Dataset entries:

__________

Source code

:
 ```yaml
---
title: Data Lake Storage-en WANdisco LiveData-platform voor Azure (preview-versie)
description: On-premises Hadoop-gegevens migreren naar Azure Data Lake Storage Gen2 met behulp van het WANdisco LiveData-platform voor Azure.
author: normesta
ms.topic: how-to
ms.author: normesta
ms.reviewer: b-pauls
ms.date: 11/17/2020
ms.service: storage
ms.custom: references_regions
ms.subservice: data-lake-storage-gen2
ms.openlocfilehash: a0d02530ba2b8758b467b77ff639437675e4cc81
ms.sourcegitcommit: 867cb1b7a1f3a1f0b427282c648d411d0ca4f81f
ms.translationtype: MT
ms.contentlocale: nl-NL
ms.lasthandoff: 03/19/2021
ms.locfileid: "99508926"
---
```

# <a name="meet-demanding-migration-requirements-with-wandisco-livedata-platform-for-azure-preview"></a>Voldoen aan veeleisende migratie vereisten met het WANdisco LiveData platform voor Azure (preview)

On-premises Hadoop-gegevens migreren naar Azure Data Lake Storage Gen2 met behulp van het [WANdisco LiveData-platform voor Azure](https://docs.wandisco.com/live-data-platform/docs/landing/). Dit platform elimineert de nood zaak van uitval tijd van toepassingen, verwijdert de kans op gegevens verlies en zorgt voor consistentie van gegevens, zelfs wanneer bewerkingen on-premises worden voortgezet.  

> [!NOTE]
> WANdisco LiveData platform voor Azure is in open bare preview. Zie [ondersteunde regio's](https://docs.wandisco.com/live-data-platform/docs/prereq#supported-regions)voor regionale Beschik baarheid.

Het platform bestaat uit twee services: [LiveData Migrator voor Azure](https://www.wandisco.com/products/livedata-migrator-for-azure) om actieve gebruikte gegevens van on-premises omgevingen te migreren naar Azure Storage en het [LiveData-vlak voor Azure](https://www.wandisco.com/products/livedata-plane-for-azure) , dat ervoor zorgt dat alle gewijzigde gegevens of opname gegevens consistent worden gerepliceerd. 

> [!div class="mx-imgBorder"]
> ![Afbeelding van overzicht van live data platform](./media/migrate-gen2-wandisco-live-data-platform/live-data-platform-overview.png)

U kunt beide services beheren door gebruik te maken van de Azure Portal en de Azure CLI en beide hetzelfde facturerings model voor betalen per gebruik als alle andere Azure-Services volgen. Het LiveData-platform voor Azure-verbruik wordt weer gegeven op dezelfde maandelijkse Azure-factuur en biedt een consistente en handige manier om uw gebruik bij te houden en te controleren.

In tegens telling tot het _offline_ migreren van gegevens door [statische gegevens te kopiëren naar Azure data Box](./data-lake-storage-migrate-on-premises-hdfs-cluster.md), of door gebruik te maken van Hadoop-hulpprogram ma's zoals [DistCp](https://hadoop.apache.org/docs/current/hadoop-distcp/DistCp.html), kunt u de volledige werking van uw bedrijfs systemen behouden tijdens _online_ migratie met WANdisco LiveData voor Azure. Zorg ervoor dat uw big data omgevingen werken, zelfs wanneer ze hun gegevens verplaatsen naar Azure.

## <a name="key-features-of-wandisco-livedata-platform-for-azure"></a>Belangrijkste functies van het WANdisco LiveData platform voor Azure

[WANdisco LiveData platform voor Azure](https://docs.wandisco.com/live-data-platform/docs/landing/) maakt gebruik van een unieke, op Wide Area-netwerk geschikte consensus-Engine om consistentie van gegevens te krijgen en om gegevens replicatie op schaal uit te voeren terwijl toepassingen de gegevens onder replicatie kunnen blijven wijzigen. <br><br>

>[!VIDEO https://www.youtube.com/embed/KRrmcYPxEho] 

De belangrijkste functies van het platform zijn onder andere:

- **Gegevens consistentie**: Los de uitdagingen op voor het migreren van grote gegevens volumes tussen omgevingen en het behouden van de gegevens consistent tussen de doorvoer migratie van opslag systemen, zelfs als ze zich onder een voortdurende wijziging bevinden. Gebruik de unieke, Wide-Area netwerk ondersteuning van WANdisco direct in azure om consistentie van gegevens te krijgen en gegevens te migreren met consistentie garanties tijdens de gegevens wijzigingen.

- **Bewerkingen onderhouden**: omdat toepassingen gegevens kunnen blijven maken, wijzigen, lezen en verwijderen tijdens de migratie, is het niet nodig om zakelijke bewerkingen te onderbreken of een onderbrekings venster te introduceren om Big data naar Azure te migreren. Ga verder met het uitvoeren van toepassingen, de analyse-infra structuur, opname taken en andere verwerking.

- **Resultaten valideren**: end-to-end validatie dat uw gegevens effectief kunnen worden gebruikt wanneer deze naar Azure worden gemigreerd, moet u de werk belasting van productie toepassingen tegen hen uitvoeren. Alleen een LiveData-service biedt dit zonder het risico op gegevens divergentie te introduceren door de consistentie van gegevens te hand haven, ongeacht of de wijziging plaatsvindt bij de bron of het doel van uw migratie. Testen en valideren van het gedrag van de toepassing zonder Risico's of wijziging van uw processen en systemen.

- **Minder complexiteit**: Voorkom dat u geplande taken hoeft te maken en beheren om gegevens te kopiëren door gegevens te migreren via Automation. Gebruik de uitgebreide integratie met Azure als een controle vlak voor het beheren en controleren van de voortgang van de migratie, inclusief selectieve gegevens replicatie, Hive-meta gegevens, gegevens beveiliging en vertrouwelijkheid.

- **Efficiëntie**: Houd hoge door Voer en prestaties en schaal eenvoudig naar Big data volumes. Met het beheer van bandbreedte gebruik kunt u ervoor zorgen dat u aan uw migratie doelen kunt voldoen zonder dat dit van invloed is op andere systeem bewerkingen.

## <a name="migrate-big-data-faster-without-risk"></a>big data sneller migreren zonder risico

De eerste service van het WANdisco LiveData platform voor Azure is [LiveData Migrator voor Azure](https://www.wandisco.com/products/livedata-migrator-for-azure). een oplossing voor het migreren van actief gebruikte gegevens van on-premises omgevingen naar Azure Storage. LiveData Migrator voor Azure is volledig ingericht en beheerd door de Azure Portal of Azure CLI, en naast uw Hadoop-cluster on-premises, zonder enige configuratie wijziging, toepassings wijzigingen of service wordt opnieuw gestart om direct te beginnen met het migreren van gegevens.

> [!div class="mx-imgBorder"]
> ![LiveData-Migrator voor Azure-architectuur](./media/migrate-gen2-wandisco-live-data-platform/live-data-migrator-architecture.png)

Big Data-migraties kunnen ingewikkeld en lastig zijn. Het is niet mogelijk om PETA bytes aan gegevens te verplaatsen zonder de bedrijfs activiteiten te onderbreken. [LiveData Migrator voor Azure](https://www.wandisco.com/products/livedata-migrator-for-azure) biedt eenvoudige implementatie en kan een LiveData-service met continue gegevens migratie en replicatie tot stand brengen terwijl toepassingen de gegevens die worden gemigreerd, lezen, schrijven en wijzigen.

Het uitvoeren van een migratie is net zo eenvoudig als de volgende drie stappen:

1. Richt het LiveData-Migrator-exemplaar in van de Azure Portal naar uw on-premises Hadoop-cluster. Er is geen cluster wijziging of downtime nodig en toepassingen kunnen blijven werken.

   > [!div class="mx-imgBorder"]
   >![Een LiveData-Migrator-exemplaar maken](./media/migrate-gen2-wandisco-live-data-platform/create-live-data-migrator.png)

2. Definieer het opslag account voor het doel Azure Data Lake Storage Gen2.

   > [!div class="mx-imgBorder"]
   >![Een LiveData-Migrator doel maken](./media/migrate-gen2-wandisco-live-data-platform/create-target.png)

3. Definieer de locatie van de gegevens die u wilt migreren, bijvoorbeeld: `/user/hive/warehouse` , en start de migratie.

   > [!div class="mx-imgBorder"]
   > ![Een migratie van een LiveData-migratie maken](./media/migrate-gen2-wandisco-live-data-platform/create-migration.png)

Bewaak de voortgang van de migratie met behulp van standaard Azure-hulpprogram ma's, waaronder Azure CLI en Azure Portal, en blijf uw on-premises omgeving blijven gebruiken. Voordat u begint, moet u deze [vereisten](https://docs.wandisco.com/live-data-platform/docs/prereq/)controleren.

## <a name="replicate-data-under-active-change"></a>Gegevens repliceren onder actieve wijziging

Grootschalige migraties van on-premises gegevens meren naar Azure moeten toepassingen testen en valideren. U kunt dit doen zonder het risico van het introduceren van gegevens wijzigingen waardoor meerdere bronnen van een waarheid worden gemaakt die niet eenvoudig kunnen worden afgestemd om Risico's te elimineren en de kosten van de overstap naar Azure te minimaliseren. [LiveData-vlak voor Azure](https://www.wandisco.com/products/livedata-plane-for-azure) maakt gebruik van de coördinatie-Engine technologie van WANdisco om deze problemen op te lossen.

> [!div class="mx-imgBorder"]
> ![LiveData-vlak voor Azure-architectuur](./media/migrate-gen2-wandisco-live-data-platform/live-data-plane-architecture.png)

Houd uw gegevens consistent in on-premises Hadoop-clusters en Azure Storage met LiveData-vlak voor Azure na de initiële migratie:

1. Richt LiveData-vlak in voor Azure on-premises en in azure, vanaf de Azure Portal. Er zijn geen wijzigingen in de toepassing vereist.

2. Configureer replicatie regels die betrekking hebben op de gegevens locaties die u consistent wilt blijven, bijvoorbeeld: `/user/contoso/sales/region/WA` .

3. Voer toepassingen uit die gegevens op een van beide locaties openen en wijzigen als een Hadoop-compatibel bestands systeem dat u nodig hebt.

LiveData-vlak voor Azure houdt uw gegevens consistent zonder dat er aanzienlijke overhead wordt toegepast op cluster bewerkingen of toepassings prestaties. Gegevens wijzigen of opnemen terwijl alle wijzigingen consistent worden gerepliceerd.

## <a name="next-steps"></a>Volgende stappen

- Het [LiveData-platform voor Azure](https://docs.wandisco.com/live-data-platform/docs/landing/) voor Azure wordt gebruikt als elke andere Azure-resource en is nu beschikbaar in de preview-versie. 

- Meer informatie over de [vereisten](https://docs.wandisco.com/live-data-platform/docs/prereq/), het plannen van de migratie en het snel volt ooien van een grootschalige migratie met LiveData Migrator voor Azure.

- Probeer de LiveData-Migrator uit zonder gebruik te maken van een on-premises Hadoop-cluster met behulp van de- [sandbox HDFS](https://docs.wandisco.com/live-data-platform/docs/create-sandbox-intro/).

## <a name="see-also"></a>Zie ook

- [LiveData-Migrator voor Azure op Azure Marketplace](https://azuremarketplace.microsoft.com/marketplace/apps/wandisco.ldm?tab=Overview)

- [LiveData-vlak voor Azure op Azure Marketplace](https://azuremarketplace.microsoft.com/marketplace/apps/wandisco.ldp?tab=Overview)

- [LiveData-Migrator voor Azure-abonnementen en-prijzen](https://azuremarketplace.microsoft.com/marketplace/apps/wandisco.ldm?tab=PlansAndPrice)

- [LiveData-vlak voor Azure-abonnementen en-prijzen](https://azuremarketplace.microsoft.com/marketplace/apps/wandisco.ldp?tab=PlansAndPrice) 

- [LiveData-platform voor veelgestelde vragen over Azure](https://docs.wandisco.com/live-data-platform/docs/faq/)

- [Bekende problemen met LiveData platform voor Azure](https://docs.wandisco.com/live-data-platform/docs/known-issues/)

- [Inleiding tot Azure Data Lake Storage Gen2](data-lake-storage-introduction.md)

__________

Using the data above, repeat exactly the lines that begin at the line with "- Het [LiveData-platform" and end at the line with "- Meer informatie", both ends included.

- Het [LiveData-platform voor Azure](https://docs.wandisco.com/live-data-platform/docs/landing/) voor Azure wordt gebruikt als elke andere Azure-resource en is nu beschikbaar in de preview-versie. 

- Meer informatie over de [vereisten](https://docs.wandisco.com/live-data-platform/docs/prereq/), het plannen van de migratie en het snel volt ooien van een grootschalige migratie met LiveData Migrator voor Azure.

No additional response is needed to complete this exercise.